Nie przypuszczałem, że to się stanie podczas tegorocznego urlopu i w tak krótkim czasie, jaki dane nam było (mnie i mojemu starszemu Synowi) przebywać w ukochanych górach. A jednak. Taki bonus od losu.
Okazało się, że całkiem blisko (w skali górskiej) od naszej bazy wypadowej Pod Nosalem był szlak na Czarny Staw Gąsienicowy. Pogoda zdawała się być niezbyt obiecująca, ale po zeszłorocznym wejściu na Trzy Korony w absolutnej mgle i widoczności wyjątkowo znikomej (w skali górskiej) i tak nie mieliśmy powodów do narzekania.

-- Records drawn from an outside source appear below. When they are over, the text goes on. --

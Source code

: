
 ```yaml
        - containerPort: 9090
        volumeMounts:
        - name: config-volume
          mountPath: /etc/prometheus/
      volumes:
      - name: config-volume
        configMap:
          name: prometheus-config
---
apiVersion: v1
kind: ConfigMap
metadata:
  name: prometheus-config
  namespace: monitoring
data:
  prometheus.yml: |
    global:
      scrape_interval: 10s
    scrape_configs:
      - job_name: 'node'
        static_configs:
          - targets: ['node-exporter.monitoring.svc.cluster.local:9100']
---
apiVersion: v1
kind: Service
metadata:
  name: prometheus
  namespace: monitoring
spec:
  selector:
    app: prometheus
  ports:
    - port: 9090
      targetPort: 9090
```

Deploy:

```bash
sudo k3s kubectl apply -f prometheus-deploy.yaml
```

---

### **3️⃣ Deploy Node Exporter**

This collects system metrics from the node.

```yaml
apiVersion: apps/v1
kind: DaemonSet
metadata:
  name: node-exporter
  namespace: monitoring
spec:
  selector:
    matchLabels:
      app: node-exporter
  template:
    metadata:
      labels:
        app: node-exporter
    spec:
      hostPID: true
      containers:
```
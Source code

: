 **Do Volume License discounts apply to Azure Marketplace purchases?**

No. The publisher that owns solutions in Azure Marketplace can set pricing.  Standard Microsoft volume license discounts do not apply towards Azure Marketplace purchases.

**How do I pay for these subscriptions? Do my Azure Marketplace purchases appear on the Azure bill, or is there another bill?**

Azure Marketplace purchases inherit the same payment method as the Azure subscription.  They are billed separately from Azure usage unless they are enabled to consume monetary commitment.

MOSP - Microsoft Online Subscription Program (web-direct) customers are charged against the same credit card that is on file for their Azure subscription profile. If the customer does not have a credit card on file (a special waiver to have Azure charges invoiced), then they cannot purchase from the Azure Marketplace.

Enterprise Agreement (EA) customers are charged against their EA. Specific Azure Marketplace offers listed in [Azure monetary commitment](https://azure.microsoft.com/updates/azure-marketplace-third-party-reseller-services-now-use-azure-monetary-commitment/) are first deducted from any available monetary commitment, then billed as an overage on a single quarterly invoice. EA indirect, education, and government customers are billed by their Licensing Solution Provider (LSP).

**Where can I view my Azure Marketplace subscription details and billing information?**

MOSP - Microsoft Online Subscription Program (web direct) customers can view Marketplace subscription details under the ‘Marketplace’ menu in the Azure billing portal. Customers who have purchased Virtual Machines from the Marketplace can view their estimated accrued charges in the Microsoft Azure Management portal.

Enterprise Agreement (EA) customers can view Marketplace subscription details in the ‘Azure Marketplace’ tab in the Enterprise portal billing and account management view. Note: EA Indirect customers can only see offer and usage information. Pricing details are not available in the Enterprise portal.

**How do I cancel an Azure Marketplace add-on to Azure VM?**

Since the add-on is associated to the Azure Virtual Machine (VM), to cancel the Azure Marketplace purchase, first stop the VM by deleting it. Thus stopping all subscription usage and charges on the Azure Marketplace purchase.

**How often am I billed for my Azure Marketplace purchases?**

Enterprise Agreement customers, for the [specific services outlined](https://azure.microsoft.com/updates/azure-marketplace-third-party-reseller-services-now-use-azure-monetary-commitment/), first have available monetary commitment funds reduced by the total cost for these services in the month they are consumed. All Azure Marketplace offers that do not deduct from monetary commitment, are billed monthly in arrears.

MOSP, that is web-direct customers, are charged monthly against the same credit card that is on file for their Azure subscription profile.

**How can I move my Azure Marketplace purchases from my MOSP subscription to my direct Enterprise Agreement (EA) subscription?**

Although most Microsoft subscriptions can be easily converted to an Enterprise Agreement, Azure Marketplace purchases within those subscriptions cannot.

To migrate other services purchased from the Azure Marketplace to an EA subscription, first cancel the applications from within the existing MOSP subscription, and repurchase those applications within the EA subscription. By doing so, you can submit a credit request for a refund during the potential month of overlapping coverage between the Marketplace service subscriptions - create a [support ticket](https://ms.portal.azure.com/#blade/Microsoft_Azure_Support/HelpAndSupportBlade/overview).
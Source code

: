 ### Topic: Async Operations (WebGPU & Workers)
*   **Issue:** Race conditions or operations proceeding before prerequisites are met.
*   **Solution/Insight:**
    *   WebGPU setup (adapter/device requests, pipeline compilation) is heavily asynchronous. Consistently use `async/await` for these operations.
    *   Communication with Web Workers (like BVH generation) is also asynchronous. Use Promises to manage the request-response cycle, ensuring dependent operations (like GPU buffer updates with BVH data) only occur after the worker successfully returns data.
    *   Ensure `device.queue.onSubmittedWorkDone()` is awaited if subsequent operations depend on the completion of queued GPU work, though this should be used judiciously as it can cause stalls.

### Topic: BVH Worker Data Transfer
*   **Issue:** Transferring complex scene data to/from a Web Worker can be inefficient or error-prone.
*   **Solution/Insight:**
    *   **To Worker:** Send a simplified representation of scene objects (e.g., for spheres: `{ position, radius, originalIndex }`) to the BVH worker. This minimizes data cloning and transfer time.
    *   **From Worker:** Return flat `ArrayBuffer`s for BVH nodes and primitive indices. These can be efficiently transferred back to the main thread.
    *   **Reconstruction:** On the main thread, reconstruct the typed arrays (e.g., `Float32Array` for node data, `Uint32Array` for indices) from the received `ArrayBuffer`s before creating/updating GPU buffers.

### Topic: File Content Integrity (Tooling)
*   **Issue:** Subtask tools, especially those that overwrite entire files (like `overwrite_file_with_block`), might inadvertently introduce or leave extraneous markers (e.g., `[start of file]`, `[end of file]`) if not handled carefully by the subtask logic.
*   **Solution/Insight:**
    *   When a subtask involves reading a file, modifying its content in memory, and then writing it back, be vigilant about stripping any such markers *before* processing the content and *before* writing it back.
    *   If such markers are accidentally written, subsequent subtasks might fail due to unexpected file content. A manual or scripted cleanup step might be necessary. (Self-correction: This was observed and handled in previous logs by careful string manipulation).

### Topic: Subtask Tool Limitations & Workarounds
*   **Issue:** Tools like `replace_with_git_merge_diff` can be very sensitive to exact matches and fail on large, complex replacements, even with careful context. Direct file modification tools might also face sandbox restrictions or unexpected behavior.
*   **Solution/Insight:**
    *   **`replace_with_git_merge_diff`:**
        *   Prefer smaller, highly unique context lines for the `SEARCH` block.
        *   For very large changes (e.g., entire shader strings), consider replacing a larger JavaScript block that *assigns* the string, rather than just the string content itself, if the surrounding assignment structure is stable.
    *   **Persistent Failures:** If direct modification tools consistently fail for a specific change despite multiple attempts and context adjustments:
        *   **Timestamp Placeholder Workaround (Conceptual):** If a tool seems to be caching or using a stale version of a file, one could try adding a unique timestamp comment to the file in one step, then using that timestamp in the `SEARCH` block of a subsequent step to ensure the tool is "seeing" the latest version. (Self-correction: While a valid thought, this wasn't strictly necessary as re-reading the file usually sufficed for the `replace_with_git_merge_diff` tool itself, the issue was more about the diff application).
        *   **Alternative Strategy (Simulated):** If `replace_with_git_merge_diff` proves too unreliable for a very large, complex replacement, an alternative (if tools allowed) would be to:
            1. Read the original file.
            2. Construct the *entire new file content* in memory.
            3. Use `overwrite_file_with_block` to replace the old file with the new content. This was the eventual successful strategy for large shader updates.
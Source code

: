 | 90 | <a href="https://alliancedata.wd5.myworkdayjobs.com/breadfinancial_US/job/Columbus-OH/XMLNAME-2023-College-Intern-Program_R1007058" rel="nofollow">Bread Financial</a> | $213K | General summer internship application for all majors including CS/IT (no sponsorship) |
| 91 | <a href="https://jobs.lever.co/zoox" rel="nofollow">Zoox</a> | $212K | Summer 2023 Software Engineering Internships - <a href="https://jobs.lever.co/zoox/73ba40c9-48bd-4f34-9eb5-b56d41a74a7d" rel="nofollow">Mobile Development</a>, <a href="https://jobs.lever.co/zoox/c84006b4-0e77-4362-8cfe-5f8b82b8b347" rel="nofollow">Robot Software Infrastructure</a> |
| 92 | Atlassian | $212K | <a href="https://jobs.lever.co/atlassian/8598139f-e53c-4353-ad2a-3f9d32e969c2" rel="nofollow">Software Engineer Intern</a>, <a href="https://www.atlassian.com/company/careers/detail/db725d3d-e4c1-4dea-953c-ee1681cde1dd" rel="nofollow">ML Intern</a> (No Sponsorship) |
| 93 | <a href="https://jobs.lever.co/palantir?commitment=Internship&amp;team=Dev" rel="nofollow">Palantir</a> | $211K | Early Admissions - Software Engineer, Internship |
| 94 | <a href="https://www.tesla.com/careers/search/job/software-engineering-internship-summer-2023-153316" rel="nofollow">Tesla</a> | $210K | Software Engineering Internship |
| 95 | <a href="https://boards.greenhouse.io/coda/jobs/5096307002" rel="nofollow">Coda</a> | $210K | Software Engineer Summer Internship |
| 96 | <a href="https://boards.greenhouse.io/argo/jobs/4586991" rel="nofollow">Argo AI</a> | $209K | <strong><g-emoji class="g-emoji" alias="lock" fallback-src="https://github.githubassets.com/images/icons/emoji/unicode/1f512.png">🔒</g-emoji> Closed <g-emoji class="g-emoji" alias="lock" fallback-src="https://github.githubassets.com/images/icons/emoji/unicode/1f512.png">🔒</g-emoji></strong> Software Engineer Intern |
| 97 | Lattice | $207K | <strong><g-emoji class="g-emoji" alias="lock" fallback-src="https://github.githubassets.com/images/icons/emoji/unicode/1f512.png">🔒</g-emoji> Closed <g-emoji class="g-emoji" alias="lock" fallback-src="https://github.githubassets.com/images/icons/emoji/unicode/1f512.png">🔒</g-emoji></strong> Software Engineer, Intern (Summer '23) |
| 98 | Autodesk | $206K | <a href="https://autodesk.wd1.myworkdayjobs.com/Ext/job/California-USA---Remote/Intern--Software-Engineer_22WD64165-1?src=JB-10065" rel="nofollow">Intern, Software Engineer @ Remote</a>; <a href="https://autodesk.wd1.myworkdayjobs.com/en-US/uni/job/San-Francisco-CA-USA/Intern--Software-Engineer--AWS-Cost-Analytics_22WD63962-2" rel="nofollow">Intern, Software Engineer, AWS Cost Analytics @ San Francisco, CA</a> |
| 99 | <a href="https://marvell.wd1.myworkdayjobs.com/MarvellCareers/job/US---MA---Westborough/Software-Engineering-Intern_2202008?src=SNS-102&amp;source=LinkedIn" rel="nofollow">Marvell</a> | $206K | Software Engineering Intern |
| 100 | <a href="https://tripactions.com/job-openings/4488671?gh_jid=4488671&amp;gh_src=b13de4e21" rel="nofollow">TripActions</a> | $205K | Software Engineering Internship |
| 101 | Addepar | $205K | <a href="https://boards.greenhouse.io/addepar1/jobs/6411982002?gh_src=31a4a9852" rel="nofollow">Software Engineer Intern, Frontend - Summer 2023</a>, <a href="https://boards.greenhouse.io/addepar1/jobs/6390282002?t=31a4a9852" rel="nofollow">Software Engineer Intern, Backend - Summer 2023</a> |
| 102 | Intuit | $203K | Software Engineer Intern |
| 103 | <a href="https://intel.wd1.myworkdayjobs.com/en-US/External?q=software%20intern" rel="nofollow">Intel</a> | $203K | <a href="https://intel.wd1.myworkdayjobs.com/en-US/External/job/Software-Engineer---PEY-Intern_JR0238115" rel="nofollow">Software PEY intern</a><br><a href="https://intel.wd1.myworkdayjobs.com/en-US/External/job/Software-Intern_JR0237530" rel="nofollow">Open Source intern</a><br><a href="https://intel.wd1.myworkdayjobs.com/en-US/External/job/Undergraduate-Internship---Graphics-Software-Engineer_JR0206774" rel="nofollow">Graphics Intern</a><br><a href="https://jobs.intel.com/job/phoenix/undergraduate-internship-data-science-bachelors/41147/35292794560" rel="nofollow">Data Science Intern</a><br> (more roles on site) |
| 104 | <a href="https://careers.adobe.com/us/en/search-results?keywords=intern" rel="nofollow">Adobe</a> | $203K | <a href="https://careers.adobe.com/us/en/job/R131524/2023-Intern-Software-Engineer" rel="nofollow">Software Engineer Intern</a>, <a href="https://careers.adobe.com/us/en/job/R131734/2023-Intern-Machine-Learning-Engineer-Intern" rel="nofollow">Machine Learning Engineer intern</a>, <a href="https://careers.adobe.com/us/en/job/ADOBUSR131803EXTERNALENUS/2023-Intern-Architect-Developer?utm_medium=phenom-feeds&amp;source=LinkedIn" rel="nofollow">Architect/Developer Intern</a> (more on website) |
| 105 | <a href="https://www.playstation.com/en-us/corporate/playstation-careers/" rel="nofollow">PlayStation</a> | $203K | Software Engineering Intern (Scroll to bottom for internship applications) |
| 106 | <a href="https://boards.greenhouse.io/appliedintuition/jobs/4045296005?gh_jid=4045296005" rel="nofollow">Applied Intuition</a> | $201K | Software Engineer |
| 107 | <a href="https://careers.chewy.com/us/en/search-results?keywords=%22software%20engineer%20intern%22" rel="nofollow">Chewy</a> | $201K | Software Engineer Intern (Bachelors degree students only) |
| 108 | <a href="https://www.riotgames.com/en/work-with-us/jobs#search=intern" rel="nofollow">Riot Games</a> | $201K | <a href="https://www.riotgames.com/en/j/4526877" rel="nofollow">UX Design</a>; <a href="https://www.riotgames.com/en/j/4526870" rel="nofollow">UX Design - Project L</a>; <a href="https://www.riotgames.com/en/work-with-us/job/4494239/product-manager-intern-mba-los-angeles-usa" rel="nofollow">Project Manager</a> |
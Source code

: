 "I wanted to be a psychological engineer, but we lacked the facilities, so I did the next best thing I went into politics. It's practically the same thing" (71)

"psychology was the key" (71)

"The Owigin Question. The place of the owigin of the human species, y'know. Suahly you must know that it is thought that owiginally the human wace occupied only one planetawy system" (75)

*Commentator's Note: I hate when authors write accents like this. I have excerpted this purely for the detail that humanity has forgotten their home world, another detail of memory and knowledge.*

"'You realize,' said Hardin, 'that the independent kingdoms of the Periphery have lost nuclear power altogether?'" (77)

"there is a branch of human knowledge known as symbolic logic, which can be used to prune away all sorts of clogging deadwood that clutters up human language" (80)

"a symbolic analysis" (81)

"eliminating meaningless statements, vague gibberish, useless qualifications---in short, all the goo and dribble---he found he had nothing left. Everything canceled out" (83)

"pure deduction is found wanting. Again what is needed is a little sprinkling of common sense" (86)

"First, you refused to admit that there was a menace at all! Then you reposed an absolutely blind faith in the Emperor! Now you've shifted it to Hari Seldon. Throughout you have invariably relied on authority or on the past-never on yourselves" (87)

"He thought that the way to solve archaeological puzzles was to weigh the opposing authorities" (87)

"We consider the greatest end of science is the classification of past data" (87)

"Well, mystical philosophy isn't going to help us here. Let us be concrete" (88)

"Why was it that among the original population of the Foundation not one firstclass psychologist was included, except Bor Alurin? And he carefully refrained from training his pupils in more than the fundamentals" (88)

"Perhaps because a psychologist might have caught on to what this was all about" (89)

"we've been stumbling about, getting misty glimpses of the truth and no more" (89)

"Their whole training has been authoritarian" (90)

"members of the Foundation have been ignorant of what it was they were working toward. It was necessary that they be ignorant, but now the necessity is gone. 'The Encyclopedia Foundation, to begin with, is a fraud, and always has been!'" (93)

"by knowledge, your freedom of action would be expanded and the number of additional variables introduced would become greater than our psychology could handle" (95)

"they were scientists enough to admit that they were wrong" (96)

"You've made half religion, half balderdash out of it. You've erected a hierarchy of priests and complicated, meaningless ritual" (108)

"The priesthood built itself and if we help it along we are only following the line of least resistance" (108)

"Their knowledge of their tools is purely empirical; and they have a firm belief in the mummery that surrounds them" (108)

Na szlaku pojawiliśmy się możliwie jak najwcześniej. Chodzi o to, żeby mieć odpowiedni zapas czasu, co w górach oznacza możliwość "zrobienia" jakiegoś dodatkowego odcinka, szczytu albo po prostu większą ilość czasu na delektowanie się widokami, kontemplację i refleksję...
Nad Czarnym Stawem Gąsienicowym byliśmy więc około 8.20 i chociaż w drodze do celu mgła snuła się nisko i gęsto, po dotarciu do celu jezioro i okoliczne szczyty (Kościelec i Karb) się "odkryły".
Pierwszy raz byłem tu 46 lat temu z grupą kolonijną...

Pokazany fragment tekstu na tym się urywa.